START The input

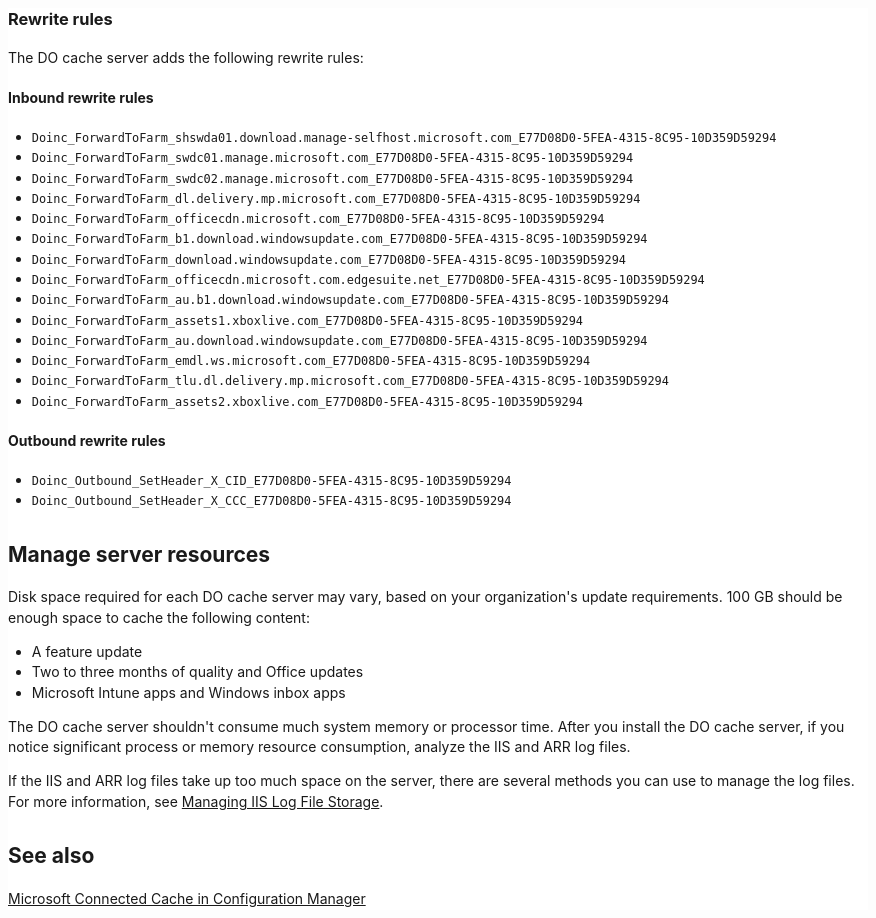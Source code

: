 ### Rewrite rules

The DO cache server adds the following rewrite rules:

#### Inbound rewrite rules

- `Doinc_ForwardToFarm_shswda01.download.manage-selfhost.microsoft.com_E77D08D0-5FEA-4315-8C95-10D359D59294`
- `Doinc_ForwardToFarm_swdc01.manage.microsoft.com_E77D08D0-5FEA-4315-8C95-10D359D59294`
- `Doinc_ForwardToFarm_swdc02.manage.microsoft.com_E77D08D0-5FEA-4315-8C95-10D359D59294`
- `Doinc_ForwardToFarm_dl.delivery.mp.microsoft.com_E77D08D0-5FEA-4315-8C95-10D359D59294`
- `Doinc_ForwardToFarm_officecdn.microsoft.com_E77D08D0-5FEA-4315-8C95-10D359D59294`
- `Doinc_ForwardToFarm_b1.download.windowsupdate.com_E77D08D0-5FEA-4315-8C95-10D359D59294`
- `Doinc_ForwardToFarm_download.windowsupdate.com_E77D08D0-5FEA-4315-8C95-10D359D59294`
- `Doinc_ForwardToFarm_officecdn.microsoft.com.edgesuite.net_E77D08D0-5FEA-4315-8C95-10D359D59294`
- `Doinc_ForwardToFarm_au.b1.download.windowsupdate.com_E77D08D0-5FEA-4315-8C95-10D359D59294`
- `Doinc_ForwardToFarm_assets1.xboxlive.com_E77D08D0-5FEA-4315-8C95-10D359D59294`
- `Doinc_ForwardToFarm_au.download.windowsupdate.com_E77D08D0-5FEA-4315-8C95-10D359D59294`
- `Doinc_ForwardToFarm_emdl.ws.microsoft.com_E77D08D0-5FEA-4315-8C95-10D359D59294`
- `Doinc_ForwardToFarm_tlu.dl.delivery.mp.microsoft.com_E77D08D0-5FEA-4315-8C95-10D359D59294`
- `Doinc_ForwardToFarm_assets2.xboxlive.com_E77D08D0-5FEA-4315-8C95-10D359D59294`

#### Outbound rewrite rules

- `Doinc_Outbound_SetHeader_X_CID_E77D08D0-5FEA-4315-8C95-10D359D59294`
- `Doinc_Outbound_SetHeader_X_CCC_E77D08D0-5FEA-4315-8C95-10D359D59294`

## Manage server resources

Disk space required for each DO cache server may vary, based on your organization's update requirements. 100 GB should be enough space to cache the following content:

- A feature update
- Two to three months of quality and Office updates
- Microsoft Intune apps and Windows inbox apps

The DO cache server shouldn't consume much system memory or processor time. After you install the DO cache server, if you notice significant process or memory resource consumption, analyze the IIS and ARR log files.

If the IIS and ARR log files take up too much space on the server, there are several methods you can use to manage the log files. For more information, see [Managing IIS Log File Storage](https://docs.microsoft.com/iis/manage/provisioning-and-managing-iis/managing-iis-log-file-storage#overview).

## See also

[Microsoft Connected Cache in Configuration Manager](../../../plan-design/hierarchy/microsoft-connected-cache.md)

END The input

What the task asks: Show the lines above with "windowsupdate".

Result below:
- `Doinc_ForwardToFarm_b1.download.windowsupdate.com_E77D08D0-5FEA-4315-8C95-10D359D59294`
- `Doinc_ForwardToFarm_download.windowsupdate.com_E77D08D0-5FEA-4315-8C95-10D359D59294`
- `Doinc_ForwardToFarm_au.b1.download.windowsupdate.com_E77D08D0-5FEA-4315-8C95-10D359D59294`
- `Doinc_ForwardToFarm_au.download.windowsupdate.com_E77D08D0-5FEA-4315-8C95-10D359D59294`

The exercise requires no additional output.